Editor's Note: Part of Mark Meynell's 5&1 series on classical music. Taking a different theme for each post, the 5&1 series offers five short pieces followed by one more substantial work. Occasionally, playlist choices are not on YouTube, so alternatives are provided here.


To listen to the playlist for this post, follow these links to Apple Music, Spotify, or YouTube.

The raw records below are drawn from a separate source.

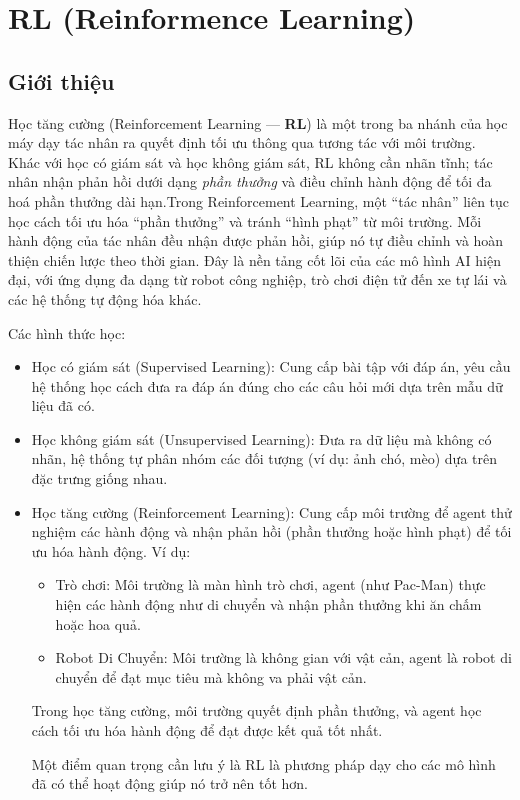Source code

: \documentclass[final,letterpaper,twoside,12pt]{report}
\begin{document}
\part{RL (Reinformence Learning)}
\setcounter{chapter}{0}

	\chapter{Giới thiệu}

		Học tăng cường (Reinforcement Learning — \textbf{RL}) là một trong ba nhánh của học máy dạy tác nhân ra quyết định tối ưu thông qua tương tác với môi trường. Khác với học có giám sát và học không giám sát, RL không cần nhãn tĩnh; tác nhân nhận phản hồi dưới dạng \emph{phần thưởng} và điều chỉnh hành động để tối đa hoá phần thưởng dài hạn.Trong Reinforcement Learning, một “tác nhân” liên tục học cách tối ưu hóa “phần thưởng” và tránh “hình phạt” từ môi trường. Mỗi hành động của tác nhân đều nhận được phản hồi, giúp nó tự điều chỉnh và hoàn thiện chiến lược theo thời gian. Đây là nền tảng cốt lõi của các mô hình AI hiện đại, với ứng dụng đa dạng từ robot công nghiệp, trò chơi điện tử đến xe tự lái và các hệ thống tự động hóa khác.

		Các hình thức học:

			\begin{itemize}
				
			\item Học có giám sát (Supervised Learning): Cung cấp bài tập với đáp án, yêu cầu hệ thống học cách đưa ra đáp án đúng cho các câu hỏi mới dựa trên mẫu dữ liệu đã có.

			\item Học không giám sát (Unsupervised Learning): Đưa ra dữ liệu mà không có nhãn, hệ thống tự phân nhóm các đối tượng (ví dụ: ảnh chó, mèo) dựa trên đặc trưng giống nhau.

			\item Học tăng cường (Reinforcement Learning): Cung cấp môi trường để agent thử nghiệm các hành động và nhận phản hồi (phần thưởng hoặc hình phạt) để tối ưu hóa hành động. Ví dụ:

				\begin{itemize}

					\item Trò chơi: Môi trường là màn hình trò chơi, agent (như Pac-Man) thực hiện các hành động như di chuyển và nhận phần thưởng khi ăn chấm hoặc hoa quả.
			
					\item Robot Di Chuyển: Môi trường là không gian với vật cản, agent là robot di chuyển để đạt mục tiêu mà không va phải vật cản.
					
				\end{itemize}
			Trong học tăng cường, môi trường quyết định phần thưởng, và agent học cách tối ưu hóa hành động để đạt được kết quả tốt nhất.

			Một điểm quan trọng cần lưu ý là RL là phương pháp dạy cho các mô hình đã có thể hoạt động giúp nó trở nên tốt hơn.
			\end{itemize}
\end{document}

On 27th January 1945, the death camp at Auschwitz-Birkenau was liberated. Nobody could have had any illusions about Nazi anti-semitism because its policies had been explicit about it long before attaining power in 1933. But few could ever have conceived of the extent of the Nazis' determination, sophistication, and savagery until the reality began to be laid bare. This date was therefore designated as International Holocaust Remembrance Day at a meeting of 46 governments in Stockholm in 2000.


The sheer scale of loss is inconceivable (map from Anne Frank House)
The sheer scale of loss is inconceivable (map from Anne Frank House)

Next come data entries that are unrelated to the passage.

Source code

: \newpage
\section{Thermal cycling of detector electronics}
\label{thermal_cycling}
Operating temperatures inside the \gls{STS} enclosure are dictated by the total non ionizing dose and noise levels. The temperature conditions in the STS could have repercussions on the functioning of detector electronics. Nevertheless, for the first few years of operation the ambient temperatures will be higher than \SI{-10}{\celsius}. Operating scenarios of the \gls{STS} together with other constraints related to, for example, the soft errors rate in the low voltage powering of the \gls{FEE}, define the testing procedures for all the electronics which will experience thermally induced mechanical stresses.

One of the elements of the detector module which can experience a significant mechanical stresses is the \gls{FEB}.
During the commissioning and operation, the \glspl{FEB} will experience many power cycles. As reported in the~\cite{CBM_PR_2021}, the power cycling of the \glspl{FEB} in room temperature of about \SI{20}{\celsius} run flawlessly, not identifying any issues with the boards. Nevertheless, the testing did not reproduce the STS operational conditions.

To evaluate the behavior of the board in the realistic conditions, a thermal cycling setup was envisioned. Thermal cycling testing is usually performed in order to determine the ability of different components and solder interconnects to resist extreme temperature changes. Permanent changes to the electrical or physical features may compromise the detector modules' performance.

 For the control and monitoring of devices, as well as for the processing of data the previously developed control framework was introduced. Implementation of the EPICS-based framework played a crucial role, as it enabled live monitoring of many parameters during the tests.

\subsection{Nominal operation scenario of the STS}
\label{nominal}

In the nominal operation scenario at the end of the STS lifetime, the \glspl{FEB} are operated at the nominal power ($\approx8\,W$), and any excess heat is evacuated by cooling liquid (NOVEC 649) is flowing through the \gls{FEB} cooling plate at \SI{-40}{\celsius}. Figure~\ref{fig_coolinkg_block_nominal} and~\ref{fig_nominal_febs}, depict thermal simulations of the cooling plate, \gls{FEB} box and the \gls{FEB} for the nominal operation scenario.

In 1933, roughly nine million Jewish people living in Europe and Eurasia, of whom the largest populations were:

  • 1 million in Romania

  • 1 million in central Europe

  • 2.5 million in the USSR

  • 3 million in Poland.


By 1945, two out of every three were dead. By 1950, Poland’s Jewish community numbered just 45,000.

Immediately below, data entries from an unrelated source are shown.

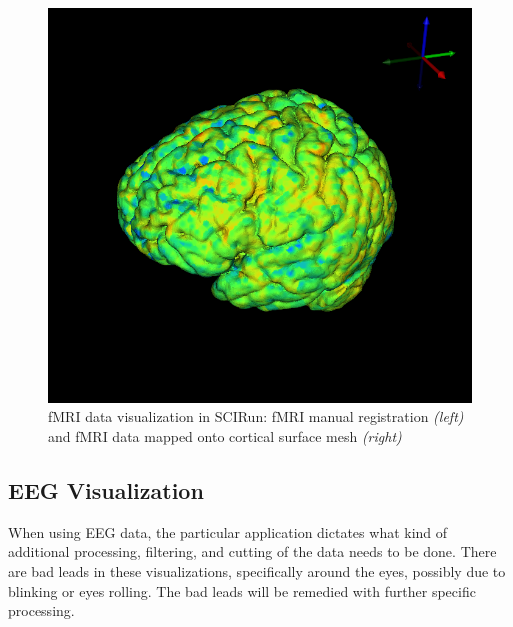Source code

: \begin{figure}[H]
\begin{center}
\includegraphics[width=.75\textwidth]{Figures/fmri_1}
\caption{fMRI data visualization in SCIRun: fMRI manual registration \textit{(left)} and fMRI data mapped onto cortical surface mesh \textit{(right)}}
\label{fig:fmrivis}
\end{center}
\end{figure}

\subsection{EEG Visualization}

When using EEG data, the particular application dictates what kind of additional processing, filtering, and cutting of the data needs to be done. There are bad leads in these visualizations, specifically around the eyes, possibly due to blinking or eyes rolling. The bad leads will be remedied with further specific processing.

What sometimes gets forgotten amid the myriad horrors of the Shoah (Hebrew for Holocaust) is the systematic obliteration of entire cultures. Shtetls (Yiddish for 'small towns') with predominantly, or entirely, Jewish populations were scattered across the east. In a world in which pogroms might flare up and result in massacres, these communities provided relative security out of which all kinds of cultural expression might flourish. Core to them was often a rich musical life, with the violin at its core. This playlist seeks to commemorate that heritage.


1. Ukrainian Dances (arr. by Kosmos)

Anon (trad. folk)

Kosmos Ensemble



Nothing evokes shtetl life quite like a klezmer band. These were made up of folk musicians on various stringed instruments plus an accordion or two, as well as some percussion or whatever else was to hand. They fulfilled a vital social function as well as obviously providing fun and entertainment. So they might take part in weddings and other festivities, but also (as this track brilliantly illustrates) lead the community in exuberant and even riotous dancing.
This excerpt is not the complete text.